For those thinking of selling a business, the prospect of valuation may seem daunting. There are several different ways to approach valuing a business, all of which will depend on the unique circumstances and characteristics of each individual business.

Harry Barham, Supervisor, haysmacintyre explains what might be the best approach for you and your business, it can be helpful to start by understanding the three primary categories valuation methods fall into.

Comparable companies (comparable analysis)

This is a common method which uses a multiple of EBITDA (Earnings Before Interest, Taxes, Depreciation, and Amortisation), which is selected by evaluating a business’ characteristics within the industry in which they operate.

The comparable analysis includes, but is not limited to, forecasted growth, product or service mix and market positioning, and how these factors compare to others in the industry. The resulting multiple is then applied to the company’s EBITDA figure to arrive at the enterprise value. Different industries and market conditions yield varying multiples, and the quality of a business significantly influences these figures. Loss-making entities might be valued based on a multiple of revenue, a method particularly common in the growth phases of technology companies.

Intrinsic value (discounted cash flow analysis)

A more technical approach, this revolves around the ‘time value of money’ concept: cash now is worth more than cash later. This method involves building financial projections and estimating future cash flows. These cash flows, derived from operational activities and changes in working capital, capital expenditures and debt repayments, are discounted by a percentage reflecting risks, opportunity costs, and inflation. The sum of these present values forms the intrinsic value.

Asset-based valuation

This approach is less frequently used, except for industries where businesses have substantial assets, such as real estate. It focuses on assessing the assets held by a company rather than its trading value.

So why is EBITDA important?

Using EBITDA as a key metric in valuing a business allows us to assess companies on a like-for-like basis. It acts as a proxy for a business’ cash-generating ability, stripping away non-cash items from reported profits. However, EBITDA does not equate to cash flow, and there are other items to consider when valuing a business including capital expenditures, debt repayments, and working capital requirements.

To refine the EBITDA metric, adjustments may be made to exclude exceptional, non-recurring income or costs, such as owner remuneration or a discontinued division of the business. This process ensures a clearer understanding of the normalised EBITDA.
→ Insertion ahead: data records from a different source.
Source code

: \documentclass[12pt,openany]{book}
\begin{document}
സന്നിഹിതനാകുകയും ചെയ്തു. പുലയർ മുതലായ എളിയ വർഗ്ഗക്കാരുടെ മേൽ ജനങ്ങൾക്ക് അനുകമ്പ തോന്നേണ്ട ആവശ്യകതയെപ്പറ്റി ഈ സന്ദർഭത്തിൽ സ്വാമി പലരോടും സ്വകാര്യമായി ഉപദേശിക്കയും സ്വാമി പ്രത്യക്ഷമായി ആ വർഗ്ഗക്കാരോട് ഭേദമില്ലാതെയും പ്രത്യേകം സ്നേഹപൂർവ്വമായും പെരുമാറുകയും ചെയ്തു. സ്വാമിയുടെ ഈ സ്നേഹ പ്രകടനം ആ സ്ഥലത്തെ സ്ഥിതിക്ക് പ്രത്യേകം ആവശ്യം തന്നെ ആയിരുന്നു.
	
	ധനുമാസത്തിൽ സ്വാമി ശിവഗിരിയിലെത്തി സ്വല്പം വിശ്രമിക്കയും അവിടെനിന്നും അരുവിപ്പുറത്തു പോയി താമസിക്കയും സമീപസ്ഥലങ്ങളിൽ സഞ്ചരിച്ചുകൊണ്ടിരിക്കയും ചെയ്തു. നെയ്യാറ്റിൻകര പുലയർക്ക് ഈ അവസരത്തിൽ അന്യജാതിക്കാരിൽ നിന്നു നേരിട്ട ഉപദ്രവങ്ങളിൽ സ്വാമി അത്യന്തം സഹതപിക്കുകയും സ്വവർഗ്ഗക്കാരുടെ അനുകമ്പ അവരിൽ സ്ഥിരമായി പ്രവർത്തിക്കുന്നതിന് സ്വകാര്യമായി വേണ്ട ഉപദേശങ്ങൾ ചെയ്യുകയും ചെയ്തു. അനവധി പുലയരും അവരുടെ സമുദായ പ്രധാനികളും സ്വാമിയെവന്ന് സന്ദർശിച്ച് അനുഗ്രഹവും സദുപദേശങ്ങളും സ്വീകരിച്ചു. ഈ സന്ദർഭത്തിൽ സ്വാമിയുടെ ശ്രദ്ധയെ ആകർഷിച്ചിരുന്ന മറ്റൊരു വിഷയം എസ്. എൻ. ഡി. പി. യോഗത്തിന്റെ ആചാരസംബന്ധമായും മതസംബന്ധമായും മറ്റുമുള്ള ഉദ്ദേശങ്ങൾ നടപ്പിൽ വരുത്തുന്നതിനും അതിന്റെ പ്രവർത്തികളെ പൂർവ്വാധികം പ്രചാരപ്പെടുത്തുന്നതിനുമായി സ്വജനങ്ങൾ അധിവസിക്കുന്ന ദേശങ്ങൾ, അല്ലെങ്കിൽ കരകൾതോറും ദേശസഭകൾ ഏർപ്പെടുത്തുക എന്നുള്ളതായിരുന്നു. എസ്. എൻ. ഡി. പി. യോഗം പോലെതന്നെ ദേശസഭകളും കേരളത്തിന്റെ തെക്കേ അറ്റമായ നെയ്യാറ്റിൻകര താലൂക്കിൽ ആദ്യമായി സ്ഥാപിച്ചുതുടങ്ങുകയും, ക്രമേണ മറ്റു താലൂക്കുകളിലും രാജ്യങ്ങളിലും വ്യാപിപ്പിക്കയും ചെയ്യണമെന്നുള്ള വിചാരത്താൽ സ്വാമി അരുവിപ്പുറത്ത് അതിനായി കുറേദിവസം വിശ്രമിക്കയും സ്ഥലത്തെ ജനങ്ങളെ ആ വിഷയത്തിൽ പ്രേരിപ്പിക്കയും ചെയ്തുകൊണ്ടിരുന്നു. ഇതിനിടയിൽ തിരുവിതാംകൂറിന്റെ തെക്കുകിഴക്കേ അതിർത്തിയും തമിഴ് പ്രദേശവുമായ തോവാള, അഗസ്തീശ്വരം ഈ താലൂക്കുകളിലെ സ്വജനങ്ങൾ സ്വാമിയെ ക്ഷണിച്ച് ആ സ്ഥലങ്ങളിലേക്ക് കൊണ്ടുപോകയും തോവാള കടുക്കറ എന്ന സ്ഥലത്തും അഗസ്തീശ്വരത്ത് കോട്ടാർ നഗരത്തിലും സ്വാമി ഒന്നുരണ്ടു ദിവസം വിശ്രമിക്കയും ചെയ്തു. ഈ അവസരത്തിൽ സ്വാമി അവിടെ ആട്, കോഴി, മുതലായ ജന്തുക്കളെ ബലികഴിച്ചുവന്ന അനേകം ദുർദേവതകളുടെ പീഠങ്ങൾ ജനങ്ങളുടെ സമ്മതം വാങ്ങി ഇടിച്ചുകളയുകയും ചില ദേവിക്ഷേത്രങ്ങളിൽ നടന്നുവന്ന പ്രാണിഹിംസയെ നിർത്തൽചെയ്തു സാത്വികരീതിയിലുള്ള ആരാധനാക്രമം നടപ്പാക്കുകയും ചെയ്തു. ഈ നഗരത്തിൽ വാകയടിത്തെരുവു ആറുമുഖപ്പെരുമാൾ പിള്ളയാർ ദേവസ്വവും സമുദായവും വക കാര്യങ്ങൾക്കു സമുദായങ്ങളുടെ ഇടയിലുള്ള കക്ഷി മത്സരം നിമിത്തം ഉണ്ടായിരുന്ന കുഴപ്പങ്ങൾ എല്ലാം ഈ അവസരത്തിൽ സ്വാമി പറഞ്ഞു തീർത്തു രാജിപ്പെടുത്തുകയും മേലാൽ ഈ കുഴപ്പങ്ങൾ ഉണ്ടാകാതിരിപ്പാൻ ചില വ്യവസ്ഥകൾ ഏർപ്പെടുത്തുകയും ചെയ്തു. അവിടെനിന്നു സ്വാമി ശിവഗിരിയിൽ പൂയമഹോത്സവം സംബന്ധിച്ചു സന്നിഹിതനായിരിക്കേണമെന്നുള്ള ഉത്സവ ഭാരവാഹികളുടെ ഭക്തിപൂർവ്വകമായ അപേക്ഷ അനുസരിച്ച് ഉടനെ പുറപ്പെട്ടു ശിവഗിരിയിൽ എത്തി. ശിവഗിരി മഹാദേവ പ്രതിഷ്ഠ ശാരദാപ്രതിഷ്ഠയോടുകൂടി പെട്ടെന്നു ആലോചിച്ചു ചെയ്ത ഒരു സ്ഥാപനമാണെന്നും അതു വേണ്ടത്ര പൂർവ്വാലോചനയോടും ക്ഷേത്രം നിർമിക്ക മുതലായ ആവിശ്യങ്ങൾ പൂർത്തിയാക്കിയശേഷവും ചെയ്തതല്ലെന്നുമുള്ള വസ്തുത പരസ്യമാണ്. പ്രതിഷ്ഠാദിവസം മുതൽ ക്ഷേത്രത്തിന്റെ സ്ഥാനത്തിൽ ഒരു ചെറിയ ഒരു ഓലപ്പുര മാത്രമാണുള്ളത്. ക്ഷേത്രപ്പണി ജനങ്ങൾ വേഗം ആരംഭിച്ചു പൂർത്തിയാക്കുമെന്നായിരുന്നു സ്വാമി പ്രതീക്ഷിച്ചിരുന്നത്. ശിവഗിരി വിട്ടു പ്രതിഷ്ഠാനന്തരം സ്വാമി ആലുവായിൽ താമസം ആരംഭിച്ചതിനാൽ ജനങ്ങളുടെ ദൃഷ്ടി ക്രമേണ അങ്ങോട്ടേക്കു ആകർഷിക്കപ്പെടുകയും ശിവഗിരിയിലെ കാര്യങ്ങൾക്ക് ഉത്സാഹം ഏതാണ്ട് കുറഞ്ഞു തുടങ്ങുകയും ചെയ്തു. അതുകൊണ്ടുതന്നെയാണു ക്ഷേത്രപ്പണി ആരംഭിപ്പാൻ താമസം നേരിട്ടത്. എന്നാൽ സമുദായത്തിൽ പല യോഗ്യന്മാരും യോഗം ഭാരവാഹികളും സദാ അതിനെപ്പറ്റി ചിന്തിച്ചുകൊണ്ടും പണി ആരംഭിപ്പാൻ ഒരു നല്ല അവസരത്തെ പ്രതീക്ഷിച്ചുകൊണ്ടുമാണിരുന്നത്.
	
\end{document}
Other metrics for business valuation

While determining a company’s enterprise value is essential, the actual amount a vendor receives for their equity involves factoring in cash, debt, and working capital. In most M&A deals, transactions occur on a cash-free, debt-free basis, subject to a standard level of working capital.

In the context of a business acquisition, imagine having £100 in the company bank account with an enterprise value of £50. The preference, understandably, is for the full £150 rather than just £50. If the company has a £25 debt to the bank, the acquiring party inheriting this obligation is likely to seek a deduction, like the considerations in the sale of a house with a mortgage.

Beyond cash and debt considerations, the focus turns to working capital. The accounting definition of working capital is current assets less current liabilities, which includes cash. However, for mergers and acquisitions, cash is excluded to determine net working capital, a metric reflecting short-term operational liquidity. Net working capital considers the difference between current assets and liabilities expected to impact cash flow in the short term. This directly relates to the cash tied up in receivables and cash effectively advanced by suppliers depending on their standard payment terms.

Establishing a net working capital target (the peg) involves accounting for cyclical fluctuations. Typically, this is based on a 12-month average or occasionally in fast-growth scenarios, 6-months back and 6-months projected. The amount deducted or added to the enterprise value hinges on the difference between actual net working capital at completion and the agreed peg. A deficit prompts the buyer to seek a deduction, while a surplus obligates the buyer to pay for the excess. The intention is that the business leaves behind sufficient cash required for operations to continue as normal.

Enterprise value

In its simplest form, equity value can be established by subtracting debt from cash, and then either adding the surplus or subtracting the deficit in net working capital. This process, which in practice will require intricate calculations, involves negotiations and collaborative efforts from legal, accounting, and advisory teams to define what constitutes cash, debt and working capital – a process which isn’t always as straightforward as it might seem.

Appealing to acquirers

A business’ appeal to potential acquirers will centre on their strategic rationale for the purchase. Ambitions such as geographical expansion, product diversification or gaining a competitive edge can drive acquisition interest.

Beyond typical advice to optimise the business model, strengthen the market position and increase operational efficiency to appeal, it’s also recommended to enhance the ‘quality’ of earnings, focusing on consistency, growth, and diversification. Striving for strong and stable cash flow, while minimising debt, will only increase a business’ attractiveness to potential acquirers.